Au fil des pages, Alexandrine l’enfant rebelle se transforme. La jeune fille déchirée entre deux mondes, écorchée vive, rancunière, qui donne des surnoms à sa mère adoptive pour ne pas l’appeler maman, qui lui crache sa souffrance d’avoir été déracinée, arrachée à son pays tant chéri, se mue, progressivement, en une Alexandrine plus tolérante. Une Alexandrine qui a accepté sa situation, même si sa quête n’a toujours pas abouti. Une Alexandrine qui a intériorisé sa dualité et qui désire exister en tant que telle.

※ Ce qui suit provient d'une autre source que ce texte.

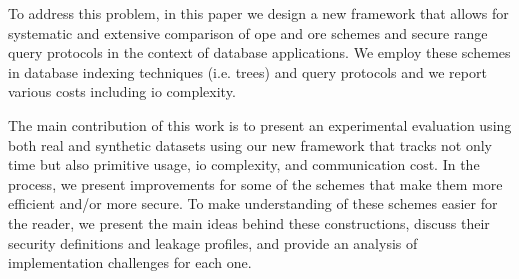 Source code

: 	To address this problem, in this paper we design a new framework that allows for systematic and extensive comparison of \acrshort{ope} and \acrshort{ore} schemes and secure range query protocols in the context of database applications.
	We employ these schemes in database indexing techniques (i.e. {\BPlus} trees) and query protocols and we report various costs including \acrshort{io} complexity.

	The main contribution of this work is to present an experimental evaluation using both real and synthetic datasets using our new framework that tracks not only time but also primitive usage, \acrshort{io} complexity, and communication cost.
	In the process, we present improvements for some of the schemes that make them more efficient and/or more secure.
	To make understanding of these schemes easier for the reader, we present the main ideas behind these constructions, discuss their security definitions and leakage profiles, and provide an analysis of implementation challenges for each one.
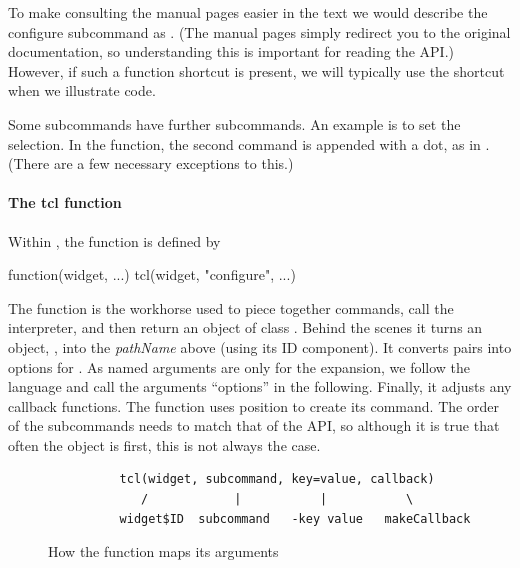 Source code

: To make consulting the \TK\/ manual pages easier in the text we would
describe the configure subcommand as
. (The \R\/ manual pages
simply redirect you to the original \TK\/ documentation, so
understanding this is important for reading the API.) However, if such
a function shortcut is present, we will typically use the shortcut when we
illustrate code. 

Some subcommands have further subcommands. An example
is to set the selection. In the \R\/ function, the second command is
appended with a dot, as in . (There are a few
necessary exceptions to this.)

\paragraph{The tcl function} Within , the  function is defined by

\begin{Sinput}
function(widget, ...) tcl(widget, "configure", ...)
\end{Sinput}

The  function is the workhorse used to piece
together \TCL\/ commands, call the interpreter, and then return an
object of class .  Behind the scenes it turns an \R\/
object, , into the \textit{pathName} above (using its ID
component). It converts \R\/  pairs into  options for \TCL. As named arguments are only for the
 expansion, we follow the \TCL\/ language and call
the arguments ``options'' in the following. Finally, it adjusts any
callback functions. The  function uses position to
create its command. The order of the subcommands needs to match that
of the \TK\/ API, so although it is true that often the \R\/ object is
first, this is not always the case.

\begin{figure}
  \centering
\begin{verbatim}
          tcl(widget, subcommand, key=value, callback)
             /            |           |           \
          widget$ID  subcommand   -key value   makeCallback
\end{verbatim}
  \caption{How the  function maps its arguments}
  \label{fig:tcl-function-map}
\end{figure}






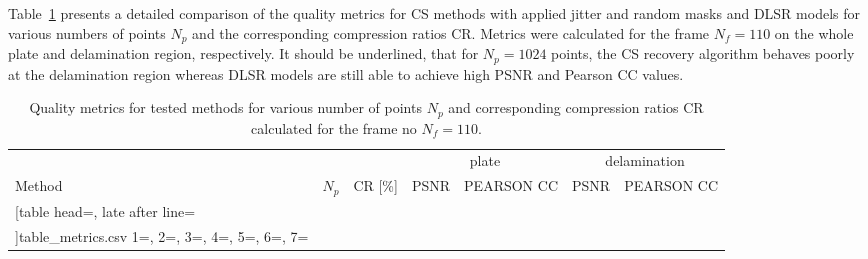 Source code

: Table~\ref{tab:csv_results} presents a detailed comparison of the quality metrics for CS methods with applied jitter and random masks and DLSR models for various numbers of points $N_p$ and the corresponding compression ratios CR.
Metrics were calculated for the frame $N_f=110$ on the whole plate and delamination region, respectively.
It should be underlined, that for $N_p=1024$ points, the CS recovery algorithm behaves poorly at the delamination region whereas DLSR models are still able to achieve high PSNR and Pearson CC values.
\begin{table}[!ht]
	\renewcommand{\arraystretch}{1.3}
	\centering \footnotesize
	\caption{Quality metrics for tested methods for various number of points $N_p$ and corresponding compression ratios CR calculated for the frame no $N_f=110$.}	
	\begin{tabular}{lrrrcrc} 
		\toprule
		& & & \multicolumn{2}{c}{plate} & \multicolumn{2}{c}{delamination} \\
		\cmidrule(lr){4-5} \cmidrule(lr){6-7}
		Method & $N_p$ & CR [\%] & PSNR & PEARSON CC& PSNR & PEARSON CC \\
		\midrule
		\csvreader
		[table head=\toprule,
		late after line=\\ 
		]{table_metrics.csv}{
		1=\one, 2=\two, 3=\three, 4=\four, 5=\five, 6=\six, 7=\seven
		}%
		{\one & \two & \three & \four & \five & \six & \seven }%
		\bottomrule
	\end{tabular}	
	\label{tab:csv_results}
\end{table} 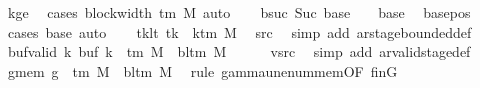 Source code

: \begin{isabellebody}
\ kge{}\ \isamarkupfalse%
\ {\isacharparenleft}{\kern0pt}cases\ {\isachardoublequoteopen}block{\isacharunderscore}{\kern0pt}width\ {\isacharparenleft}{\kern0pt}{\isasymGamma}{\isacharunderscore}{\kern0pt}tm\ M{\isacharparenright}{\kern0pt}{\isachardoublequoteclose}{\isacharparenright}{\kern0pt}\ auto\isanewline
\ \ \isamarkupfalse%
\ bsuc{\isacharcolon}{\kern0pt}\ {\isachardoublequoteopen}Suc\ {\isacharparenleft}{\kern0pt}base\ {\isacharminus}{\kern0pt}\ {}{\isacharparenright}{\kern0pt}\ {\isacharequal}{\kern0pt}\ base{\isachardoublequoteclose}\ \isamarkupfalse%
\ base{\isacharunderscore}{\kern0pt}pos\ \isamarkupfalse%
\ {\isacharparenleft}{\kern0pt}cases\ base{\isacharparenright}{\kern0pt}\ auto\isanewline
\ \ \isamarkupfalse%
\ tk{\isacharunderscore}{\kern0pt}lt{\isacharcolon}{\kern0pt}\ {\isachardoublequoteopen}tk\ {\isacharless}{\kern0pt}\ k{\isacharunderscore}{\kern0pt}tm\ M{\isachardoublequoteclose}\ \isamarkupfalse%
\ src{}\ \isamarkupfalse%
\ {\isacharparenleft}{\kern0pt}simp\ add{\isacharcolon}{\kern0pt}\ ar{\isacharunderscore}{\kern0pt}stage{\isacharunderscore}{\kern0pt}bounded{\isacharunderscore}{\kern0pt}def{\isacharparenright}{\kern0pt}\isanewline
\ \ \isamarkupfalse%
\ buf{\isacharunderscore}{\kern0pt}valid{\isacharcolon}{\kern0pt}\ {\isachardoublequoteopen}{\isasymforall}k{\isachardot}{\kern0pt}\ buf\ k\ {\isasymin}\ {\isasymGamma}{\isacharunderscore}{\kern0pt}tm\ M\ {\isasymunion}\ {\isacharbraceleft}{\kern0pt}bl{\isacharunderscore}{\kern0pt}tm\ M{\isacharbraceright}{\kern0pt}{\isachardoublequoteclose}\isanewline
\ \ \ \ \isamarkupfalse%
\ vsrc\ \isamarkupfalse%
\ {\isacharparenleft}{\kern0pt}simp\ add{\isacharcolon}{\kern0pt}\ ar{\isacharunderscore}{\kern0pt}valid{\isacharunderscore}{\kern0pt}stage{\isacharunderscore}{\kern0pt}def{\isacharparenright}{\kern0pt}\isanewline
\ \ \isamarkupfalse%
\ g{}{\isacharunderscore}{\kern0pt}mem{\isacharcolon}{\kern0pt}\ {\isachardoublequoteopen}{\isacharquery}{\kern0pt}g{}\ {\isasymin}\ {\isasymGamma}{\isacharunderscore}{\kern0pt}tm\ M\ {\isasymunion}\ {\isacharbraceleft}{\kern0pt}bl{\isacharunderscore}{\kern0pt}tm\ M{\isacharbraceright}{\kern0pt}{\isachardoublequoteclose}\ \isamarkupfalse%
\ {\isacharparenleft}{\kern0pt}rule\ gamma{\isacharunderscore}{\kern0pt}unenum{\isacharunderscore}{\kern0pt}mem{\isacharbrackleft}{\kern0pt}OF\ finG{\isacharbrackright}{\kern0pt}{\isacharparenright}{\kern0pt}\isanewline

\end{isabellebody}
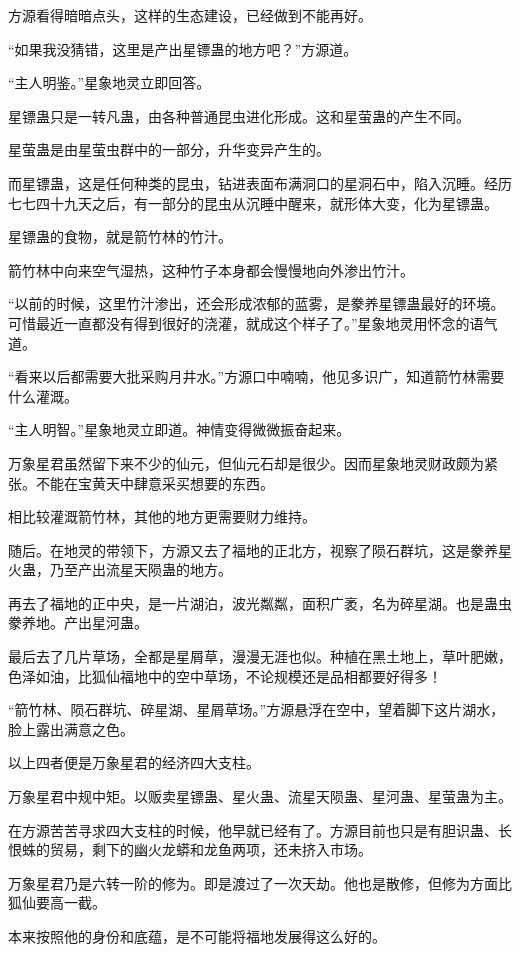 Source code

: \begin{this_body}
方源看得暗暗点头，这样的生态建设，已经做到不能再好。

“如果我没猜错，这里是产出星镖蛊的地方吧？”方源道。

“主人明鉴。”星象地灵立即回答。

星镖蛊只是一转凡蛊，由各种普通昆虫进化形成。这和星萤蛊的产生不同。

星萤蛊是由星萤虫群中的一部分，升华变异产生的。

而星镖蛊，这是任何种类的昆虫，钻进表面布满洞口的星洞石中，陷入沉睡。经历七七四十九天之后，有一部分的昆虫从沉睡中醒来，就形体大变，化为星镖蛊。

星镖蛊的食物，就是箭竹林的竹汁。

箭竹林中向来空气湿热，这种竹子本身都会慢慢地向外渗出竹汁。

“以前的时候，这里竹汁渗出，还会形成浓郁的蓝雾，是豢养星镖蛊最好的环境。可惜最近一直都没有得到很好的浇灌，就成这个样子了。”星象地灵用怀念的语气道。

“看来以后都需要大批采购月井水。”方源口中喃喃，他见多识广，知道箭竹林需要什么灌溉。

“主人明智。”星象地灵立即道。神情变得微微振奋起来。

万象星君虽然留下来不少的仙元，但仙元石却是很少。因而星象地灵财政颇为紧张。不能在宝黄天中肆意采买想要的东西。

相比较灌溉箭竹林，其他的地方更需要财力维持。

随后。在地灵的带领下，方源又去了福地的正北方，视察了陨石群坑，这是豢养星火蛊，乃至产出流星天陨蛊的地方。

再去了福地的正中央，是一片湖泊，波光粼粼，面积广袤，名为碎星湖。也是蛊虫豢养地。产出星河蛊。

最后去了几片草场，全都是星屑草，漫漫无涯也似。种植在黑土地上，草叶肥嫩，色泽如油，比狐仙福地中的空中草场，不论规模还是品相都要好得多！

“箭竹林、陨石群坑、碎星湖、星屑草场。”方源悬浮在空中，望着脚下这片湖水，脸上露出满意之色。

以上四者便是万象星君的经济四大支柱。

万象星君中规中矩。以贩卖星镖蛊、星火蛊、流星天陨蛊、星河蛊、星萤蛊为主。

在方源苦苦寻求四大支柱的时候，他早就已经有了。方源目前也只是有胆识蛊、长恨蛛的贸易，剩下的幽火龙蟒和龙鱼两项，还未挤入市场。

万象星君乃是六转一阶的修为。即是渡过了一次天劫。他也是散修，但修为方面比狐仙要高一截。

本来按照他的身份和底蕴，是不可能将福地发展得这么好的。


\end{this_body}
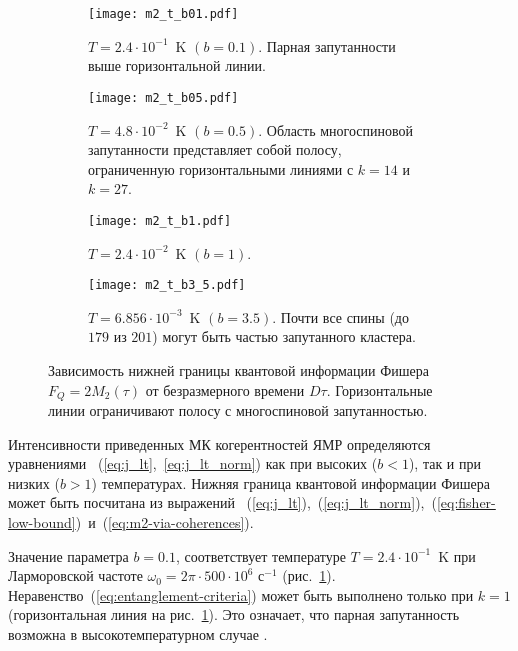 \begin{figure}[H]
  \centering
  \begin{subfigure}[t]{0.4\textwidth}
    \texttt{[image: m2\_t\_b01.pdf]}
    \caption{
      ${T=2.4\cdot10^{-1}}$~K $(b=0.1)$.
      Парная запутанности выше горизонтальной линии.
    }
    \label{fig:m2_t_b01}
  \end{subfigure}
  \hfill
  \begin{subfigure}[t]{0.4\textwidth}
    \texttt{[image: m2\_t\_b05.pdf]}
    \caption{
      ${T=4.8\cdot10^{-2}}$~K $(b=0.5)$.
      Область многоспиновой запутанности представляет собой полосу, ограниченную горизонтальными линиями с $k=14$ и $k=27$.
      }
    \label{fig:m2_t_b05}
  \end{subfigure}
  \hfill
  \begin{subfigure}[t]{0.4\textwidth}
    \texttt{[image: m2\_t\_b1.pdf]}
    \caption{
      ${T=2.4\cdot10^{-2}}$~K $(b=1)$.
    }
    \label{fig:m2_t_b1}
  \end{subfigure}
  \hfill
  \begin{subfigure}[t]{0.4\textwidth}
    \texttt{[image: m2\_t\_b3\_5.pdf]}
    \caption{
      ${T=6.856\cdot10^{-3}}$~K $(b=3.5)$.
      Почти все спины (до $179$ из $201$) могут быть частью запутанного кластера.
    }
  \label{fig:m2_t_b3.5}
  \end{subfigure}
  \caption{
    Зависимость нижней границы квантовой информации Фишера $F_Q = 2M_2(\tau)$ от безразмерного времени $D\tau$.
    Горизонтальные линии ограничивают полосу с многоспиновой запутанностью.
  }
\end{figure}

Интенсивности приведенных МК когерентностей  ЯМР определяются уравнениями ~(\ref{eq:j_lt},~\ref{eq:j_lt_norm}) как при высоких ($b < 1$), так и при низких ($b > 1$) температурах.
Нижняя граница квантовой информации Фишера может быть посчитана из выражений
~(\ref{eq:j_lt}),~(\ref{eq:j_lt_norm}),~(\ref{eq:fisher-low-bound})~и~(\ref{eq:m2-via-coherences}).

Значение параметра $b = 0.1$, соответствует температуре ${T= 2.4\cdot 10^{-1}}$~K при Ларморовской частоте $\omega_0 = 2\pi\cdot 500\cdot10^6$ с$^{-1}$ (рис.~\ref{fig:m2_t_b01}).
Неравенство~(\ref{eq:entanglement-criteria}) может быть выполнено только при $k=1$ (горизонтальная линия на рис.~\ref{fig:m2_t_b01}).
Это означает, что парная запутанность возможна в высокотемпературном случае \cite{Feldman2012}.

L’enfant du secret est le cri de souffrance d’une personne qui finit par comprendre que les mentalités d’une société encore trop traditionnelle sont plus fortes que le droit à retrouver ses origines. Au terme d’années de combat, L’enfant du secret est en quelque sorte le parcours d’Alexandrine, un parcours identitaire, semé d’embûches, mais aussi tout plein d’émotions, de souvenirs, de parfums, d’amour, de poésie aussi. Un message d’amour immense qu’elle exprime aussi bien à ses parents adoptifs qu’aux religieuses de la crèche.
Au-delà de l’histoire personnelle d’Alexandrine, resurgit le problème de l’adoption, de l’accès aux origines, mais aussi des grossesses illégitimes dans une société libanaise encore traditionnelle.
Dans le cadre de la signature de son ouvrage, L’enfant du secret, édité chez L’Harmattan, Alexandrine Siham organisera une conférence-débat, sur le thème « Parcours d’un adopté entre deux pays », le dimanche 24 octobre à 17 heures, au Biel, au Salon Lire en français et en musique, à la salle Quatz’arts. La signature du livre suivra la conférence, à 18 heures, au stand de la librairie Antoine.